There’s a difference between the actual average store size – which is way above 3,200 sq ft – and the average size of leases executed on. However, the lease data are interesting as they show there is more activity at the smaller end of the market. That’s not surprising since so many big boxes like department stores are struggling with relevancy and therefore the economics of their stores don’t work. That said, the picture is nuanced: many retailers are also investing in larger formats to accommodate services and omnichannel capability.

Lisa Goller
Noble Member
4 months ago

Some retailers no longer seek big store footprints and high overhead.

Factors driving the trend toward smaller stores include:
– E-commerce growth
– Fewer department stores
– High rent, which makes space expensive
– Consumers’ shift from products to services and experiences
– Localization helps retailers target specific communities vs. accommodate the masses

Larger stores make sense for big chains to accommodate e-commerce fulfillment, BOPIS and BORIS. Multisensory experiences like in-store coffee shops and batting cages require space for customers to linger and test products.

Craig Sundstrom
Craig Sundstrom
Noble Member
4 months ago

Tom was right to point out that a lot of this may be due to compositional shifts (i.e. it may not be that stores are smaller, but rather that a larger percentage are sevice businesses that are inherantly small[er]).
But pointing out that the data may be more nuanced than it first appears doesn’t really tells us what to do with it, and I think most of us are really more interested in Big Picture questions like “If there was already too much retail space, isn’t the situation getting even worse?” or “So all these small-format/”neighborhood” stores are a good idea…right.”
To which I reply: “probably” and “NO!”, respectively.

David Naumann
Active Member
4 months ago

There has been a growing trend for some traditional large format stores to open mid-sized, smaller footprint stores. In many cases, the strategy was driven by the expansion to smaller towns or urban areas where real estate is very expensive. As Lisa Goller noted, there are several dynamics that are driving the shift to smaller footprint stores. There will continue to be customer demand for large footprint stores for the mega department stores like Walmart, Costco and Target, but that may be an exception to the rule.

Anil Patel
Member
4 months ago

In my perspective, the move toward smaller retail spaces is primarily fueled by the surge in online shopping and a shifting preference for more personalized experiences. The key drivers in this shift include a growing demand for in-person services that caters to the convenience factor. Rise in rent prices are also nudging the traditional retailers toward opting for more compact spaces, and even the technology is playing a crucial role in helping retailers to customize their inventory to local preferences.
However, there are still opportunities for larger stores, particularly for brands like Zara and H&M, which are focusing on services like beauty salons and spacious layouts. Larger stores can thrive through experiential offerings, as exemplified by Dick’s Sporting Goods that attracts new customers and secures premium brands through unique and immersive concepts.

Ken Morris
Trusted Member
4 months ago

Newer mall stores have been downsized for years. In one example, a mid-range, two-story mall was build from scratch and opened in 2014. That had noticeably smaller footprints for all spaces already. The long-tail advantage that online has over bricks-and-mortar stores is just growing larger. Only stores with unique market positions—Costco or other big box clubs, outdoor lifestyle brands, etc.—will maintain huge stores.

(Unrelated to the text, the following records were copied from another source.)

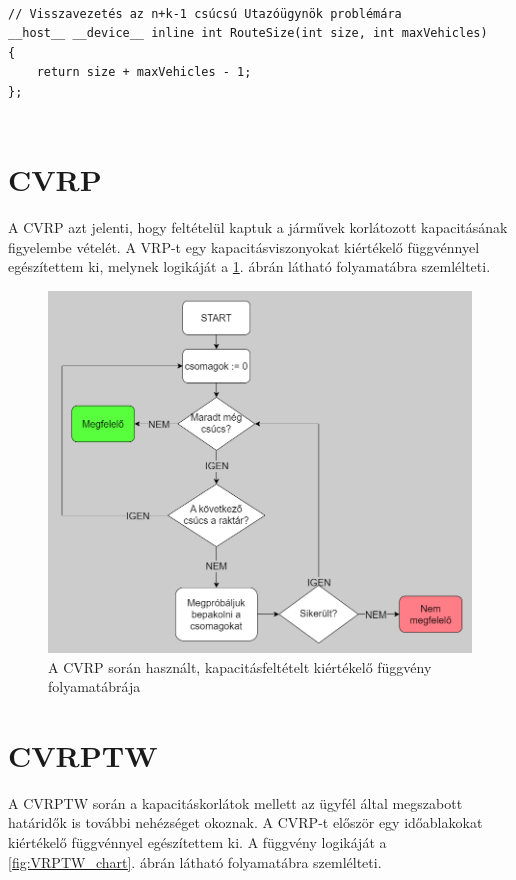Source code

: \begin{lstlisting}[style=CStyle,showstringspaces=false]
	
// Visszavezetés az n+k-1 csúcsú Utazóügynök problémára
__host__ __device__ inline int RouteSize(int size, int maxVehicles)
{
	return size + maxVehicles - 1;
};	
	
\end{lstlisting} 

\section{CVRP}

A CVRP azt jelenti, hogy feltételül kaptuk a járművek korlátozott kapacitásának figyelembe vételét. A VRP-t egy kapacitásviszonyokat kiértékelő függvénnyel egészítettem ki, melynek logikáját a \ref{fig:CVRP_chart}. ábrán látható folyamatábra szemlélteti.

\begin{figure}[ht!]
	\centering
	\includegraphics[width=150mm, keepaspectratio]{figures/Capacity.drawio.png}
	\caption{A CVRP során használt, kapacitásfeltételt kiértékelő függvény folyamatábrája}
	\label{fig:CVRP_chart}
\end{figure}

\section{CVRPTW}

A CVRPTW során a kapacitáskorlátok mellett az ügyfél által megszabott határidők is további nehézséget okoznak. A CVRP-t először egy időablakokat kiértékelő függvénnyel egészítettem ki. A függvény logikáját a \ref{fig:VRPTW_chart}. ábrán látható folyamatábra szemlélteti.

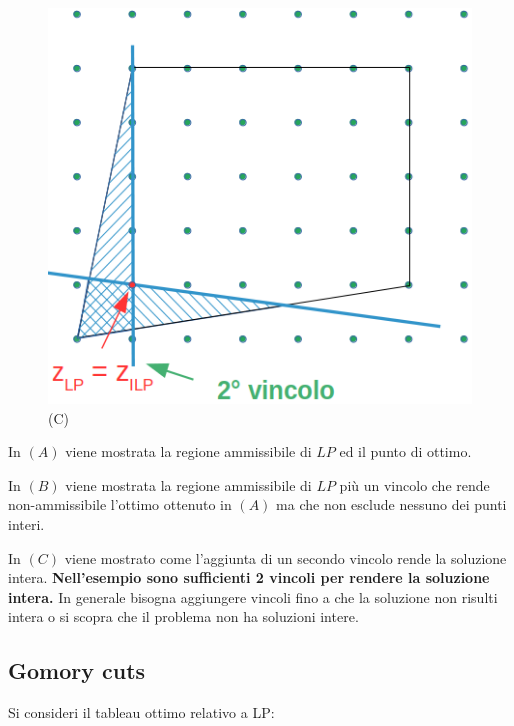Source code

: \begin{figure}[!htb]
	\includegraphics[width=\linewidth]{images/graph11.png}
	(C)
	\label{fig:paniditaglio3}
	\endminipage
\end{figure}

In $(A)$ viene mostrata la regione ammissibile di $LP$ ed il punto di ottimo.

In $(B)$ viene mostrata la regione ammissibile di $LP$ più un vincolo che rende non-ammissibile l'ottimo ottenuto in $(A)$ ma che non esclude nessuno dei punti interi.

In $(C)$ viene mostrato come l'aggiunta di un secondo vincolo rende la soluzione intera.
\newline
\newline
\textbf{Nell'esempio sono sufficienti 2 vincoli per rendere la soluzione intera.}
\newline
\newline
In generale bisogna aggiungere vincoli fino a che la soluzione non risulti intera o si scopra che il problema non ha soluzioni intere.

\subsection{Gomory cuts}
Si consideri il tableau ottimo relativo a LP:

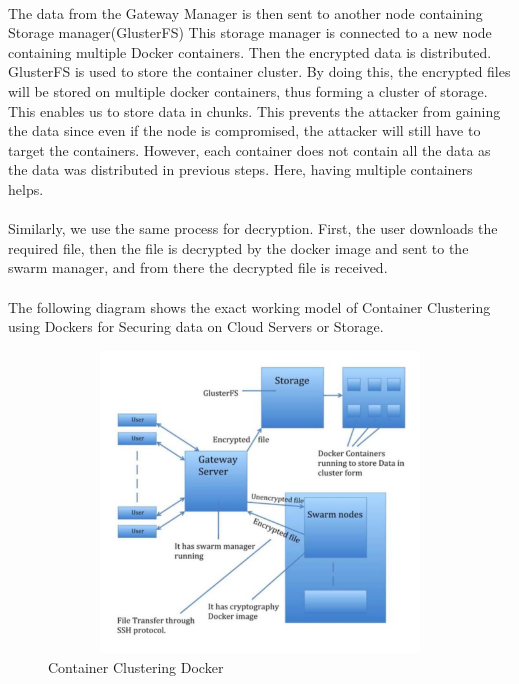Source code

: \paragraph{\hspace{24pt}}
The data from the Gateway Manager is then sent to another node containing Storage manager(GlusterFS) This storage manager is connected to a new node containing multiple Docker containers. Then the encrypted data is distributed. GlusterFS is used to store the container cluster. By doing this, the encrypted files will be stored on multiple docker containers, thus forming a cluster of storage. This enables us to store data in chunks. This prevents the attacker from gaining the data since even if the node is compromised, the attacker will still have to target the containers. However, each container does not contain all the data as the data was distributed in previous steps. Here, having multiple containers helps.

\paragraph{\hspace{24pt}}
Similarly, we use the same process for decryption. First, the user downloads the required file, then the file is decrypted by the docker image and sent to the swarm manager, and from there the decrypted file is received.

\paragraph{\hspace{24pt}}
The following diagram shows the exact working model of Container Clustering using Dockers for Securing data on Cloud Servers or Storage.

\begin{figure}[htb]
\centering
\includegraphics[width=12cm,height=8cm]{5-contents/3-what-is-docker-relation-between-cloud-computing-and-docker/images/container-clustering-docker.png} %
\caption{Container Clustering Docker}
\label{fig:label} %
\end{figure}

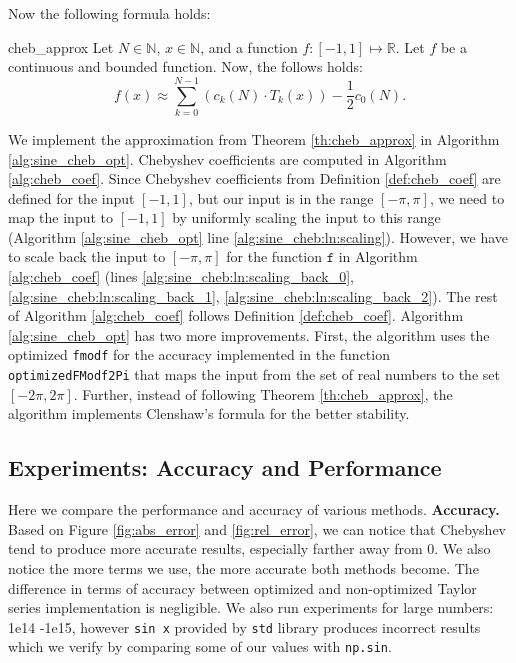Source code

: \documentclass[12pt]{article}
\begin{document}
Now the following formula holds:
\begin{TheoremColor}{}{cheb_approx}
    Let $N \in \mathbb{N}$, $x \in \mathbb{N}$, and a function $f : [-1, 1] \mapsto \mathbb{R}$.
    Let $f$ be a continuous and bounded function. Now, the follows holds:
    \begin{equation*}
        f(x) \approx \sum_{k=0}^{N-1} \left(c_k(N) \cdot T_k(x)\right) - \frac{1}{2} c_0(N).
    \end{equation*}
\end{TheoremColor}

We implement the approximation from Theorem \ref{th:cheb_approx} in Algorithm \ref{alg:sine_cheb_opt}.
Chebyshev coefficients are computed in Algorithm \ref{alg:cheb_coef}.
Since Chebyshev coefficients from Definition \ref{def:cheb_coef} are defined for the input $[-1, 1]$, but our input is in the range $[-\pi, \pi]$, we need to map the input to $[-1, 1]$ by uniformly scaling the input to this range (Algorithm \ref{alg:sine_cheb_opt} line \ref{alg:sine_cheb:ln:scaling}).
However, we have to scale back the input to $[-\pi, \pi]$ for the function $\texttt{f}$ in Algorithm \ref{alg:cheb_coef} (lines \ref{alg:sine_cheb:ln:scaling_back_0}, \ref{alg:sine_cheb:ln:scaling_back_1}, \ref{alg:sine_cheb:ln:scaling_back_2}).
The rest of Algorithm \ref{alg:cheb_coef} follows Definition \ref{def:cheb_coef}.
Algorithm \ref{alg:sine_cheb_opt} has two more improvements.
First, the algorithm uses the optimized \texttt{fmodf} for the accuracy implemented in the function \texttt{optimizedFModf2Pi} that maps the input from the set of real numbers to the set $[-2 \pi, 2 \pi]$.
Further, instead of following Theorem \ref{th:cheb_approx}, the algorithm implements Clenshaw's formula \cite[p~.237]{press2007numerical} for the better stability.


\newpage
\subsection{Experiments: Accuracy and Performance}
Here we compare the performance and accuracy of various methods.
\textbf{Accuracy.}
Based on Figure \ref{fig:abs_error} and \ref{fig:rel_error}, we can notice that Chebyshev tend to produce more accurate results, especially farther away from 0. We also notice the more terms we use, the more accurate both methods become. The difference in terms of accuracy between optimized and non-optimized Taylor series implementation is negligible.
We also run experiments for large numbers: 1e14 -1e15, however \texttt{sin x} provided by \texttt{std} library produces incorrect results which we verify by comparing some of our values with \texttt{np.sin}.
\end{document}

What these brands in the smaller-footprint stores need to focus on is providing a truly memorable and brand-driven shopping experience. Retailers need customers, and the best way to capture them is to make yourself convenient for them to shop, browse, or return their purchases. Building a store in urban and suburban locations is fraught with regulatory challenges, while fitting into an existing footprint or smaller format requires much less scrutiny from the maddening bureaucracy. 

Also, these smaller-sized stores need to be more and more integrated into the omnichannel world, too. Shopper shop wherever they are, and the shopper’s journey can start, continue, or end in a small store or big store. It really should depend on the brand.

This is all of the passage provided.